Imagination Games; July 28 2019

When I was a kid, I knew one thing about Jewish people: everyone inexplicably wanted them dead. Or enslaved. Both, maybe? Either? Large groups of people had this in common, which was utterly wild to me in the worst way. (I say ‘was’; it still is.) What a thing to know, as a child.

It wasn’t like I was oblivious to religious contention. I’d been enrolled in a Catholic school for grades 1 and 2. That didn’t last, since I wasn’t there for religious reasons – they had the only fully bilingual curriculum in effect, and it wasn’t worth the brainwashing. I legitimately came home one day expressing confusion over the fact that people were sad over a little boy’s death.

‘He’s in heaven now! What are they crying for?’

Just like that, my parents watched a future unfold in which I was a religious mass murderer, and I was switched to a different school.

But I digress.

I knew that Jewish people had historically been abused, and I knew I wanted to be left alone during recess. I wasn’t an unpopular kid, but when it came down to a choice, I always preferred my own company. So I made up a game, as kids often do.

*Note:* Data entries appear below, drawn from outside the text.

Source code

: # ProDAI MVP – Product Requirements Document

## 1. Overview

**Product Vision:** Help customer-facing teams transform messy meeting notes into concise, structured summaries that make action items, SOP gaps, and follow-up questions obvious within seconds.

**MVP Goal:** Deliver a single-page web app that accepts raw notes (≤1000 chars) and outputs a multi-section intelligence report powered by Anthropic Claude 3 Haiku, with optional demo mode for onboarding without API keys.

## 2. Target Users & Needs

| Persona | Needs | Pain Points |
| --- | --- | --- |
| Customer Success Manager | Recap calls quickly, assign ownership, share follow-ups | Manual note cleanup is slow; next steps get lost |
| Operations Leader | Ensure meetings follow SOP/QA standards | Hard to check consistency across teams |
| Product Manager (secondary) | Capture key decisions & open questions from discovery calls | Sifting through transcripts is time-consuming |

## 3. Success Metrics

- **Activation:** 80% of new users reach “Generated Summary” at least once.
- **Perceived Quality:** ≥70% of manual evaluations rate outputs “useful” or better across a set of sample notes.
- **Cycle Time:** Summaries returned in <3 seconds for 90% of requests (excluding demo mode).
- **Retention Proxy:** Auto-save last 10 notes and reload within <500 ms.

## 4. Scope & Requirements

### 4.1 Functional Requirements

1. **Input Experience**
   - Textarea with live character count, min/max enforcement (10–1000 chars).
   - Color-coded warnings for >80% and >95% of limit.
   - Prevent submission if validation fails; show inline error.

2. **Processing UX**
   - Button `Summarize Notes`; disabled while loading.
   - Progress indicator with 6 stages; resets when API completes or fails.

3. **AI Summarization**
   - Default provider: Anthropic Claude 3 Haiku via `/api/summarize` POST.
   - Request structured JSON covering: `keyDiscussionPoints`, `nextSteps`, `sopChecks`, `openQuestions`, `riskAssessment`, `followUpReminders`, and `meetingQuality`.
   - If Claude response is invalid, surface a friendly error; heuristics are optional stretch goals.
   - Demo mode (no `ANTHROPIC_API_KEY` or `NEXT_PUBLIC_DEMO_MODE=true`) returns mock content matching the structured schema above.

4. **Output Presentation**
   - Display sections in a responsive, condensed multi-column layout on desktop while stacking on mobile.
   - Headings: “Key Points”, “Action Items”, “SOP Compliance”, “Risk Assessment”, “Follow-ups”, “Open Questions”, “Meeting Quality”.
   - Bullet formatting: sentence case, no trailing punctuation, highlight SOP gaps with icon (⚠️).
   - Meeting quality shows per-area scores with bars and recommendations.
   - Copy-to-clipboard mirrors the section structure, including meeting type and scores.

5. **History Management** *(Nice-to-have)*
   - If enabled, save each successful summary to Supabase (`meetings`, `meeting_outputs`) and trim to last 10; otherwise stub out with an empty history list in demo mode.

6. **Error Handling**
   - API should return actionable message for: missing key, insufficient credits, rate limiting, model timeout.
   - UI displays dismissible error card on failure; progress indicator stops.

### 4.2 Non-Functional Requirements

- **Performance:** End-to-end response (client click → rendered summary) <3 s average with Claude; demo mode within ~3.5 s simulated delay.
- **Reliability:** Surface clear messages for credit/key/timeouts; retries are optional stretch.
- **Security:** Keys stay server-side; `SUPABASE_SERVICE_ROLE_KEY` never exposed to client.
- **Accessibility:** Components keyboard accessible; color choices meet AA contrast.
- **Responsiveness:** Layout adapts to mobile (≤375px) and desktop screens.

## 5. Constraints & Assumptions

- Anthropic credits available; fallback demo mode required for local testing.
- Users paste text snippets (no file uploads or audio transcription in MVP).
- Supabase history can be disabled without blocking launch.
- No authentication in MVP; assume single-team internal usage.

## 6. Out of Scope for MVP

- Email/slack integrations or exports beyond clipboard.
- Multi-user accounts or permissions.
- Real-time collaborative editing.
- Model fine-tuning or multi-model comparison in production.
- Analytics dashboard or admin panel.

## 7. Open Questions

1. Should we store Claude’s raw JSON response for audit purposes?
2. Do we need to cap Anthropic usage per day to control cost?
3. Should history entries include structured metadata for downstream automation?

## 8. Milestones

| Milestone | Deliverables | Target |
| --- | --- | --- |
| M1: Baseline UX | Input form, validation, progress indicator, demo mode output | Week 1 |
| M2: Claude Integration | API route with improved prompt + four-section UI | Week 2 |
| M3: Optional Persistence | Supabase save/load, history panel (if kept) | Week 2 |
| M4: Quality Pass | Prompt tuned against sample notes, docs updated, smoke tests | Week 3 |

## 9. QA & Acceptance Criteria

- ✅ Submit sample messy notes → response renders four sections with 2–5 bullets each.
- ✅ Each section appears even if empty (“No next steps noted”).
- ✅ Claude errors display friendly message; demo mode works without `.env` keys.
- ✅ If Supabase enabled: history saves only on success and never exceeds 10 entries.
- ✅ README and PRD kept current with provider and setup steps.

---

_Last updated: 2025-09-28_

It was called Jewish Refugee.

On the surface, it was simple: Avoid Everybody. The teachers were the Gestapo, or the Egyptian slavers, or whoever else was the enemy du jour. All the other children on the playground were Nazis, or slave owners. Interacting with anybody meant Death... or an anxiety attack, which certainly felt like dying. In my imagination, I’d be returned to the camps, or to a whipping, and executed.

This was a child’s game. A grim one, yeah, but still a game. This was an unthinkable scenario on par with saving princesses from dragons, or discovering fairy caves, or any of the other imagination games kids like to play. Because that stuff isn’t real to kids. It’s all part of a story. Monsters aren’t real. Nazis aren’t real.

That was in the late nineties, early 2000s. And now, in 2019, Nazis are back, and no one’s playing anymore.



On that dour note, here’s part of a story that is just make-believe.



“We’ve tried fruit, fire, and blood,” I listed the offerings we’d burned through so far. My father worked on a small farm, where I’d grown up helping cultivate all manner of berry bushes and vegetable patches. When I’d left, I’d offered up most of the spring harvest to my new goddess, but it hadn’t done anything for her. Setting the offering ablaze had only served to create the nicest-smelling bonfire I’d ever been to.

“He’s bound to find something that breathes power into you, little sister,” Kiphes soothed. “What about a pelt? How do you feel about hunting?”

“I don’t know,” Seyhra said, but there was a note of hope in there. “I could be a goddess of the hunt...”

“Zaccheus, head towards the bark-hounds, instead!” Kiphes instructed, eager to have her suggestion tested. “If all else fails, you’ll die and become mine.”

I really didn’t want to walk into Kiphes’ embrace just yet. If nothing else, it would be awkward to see Leander again so soon.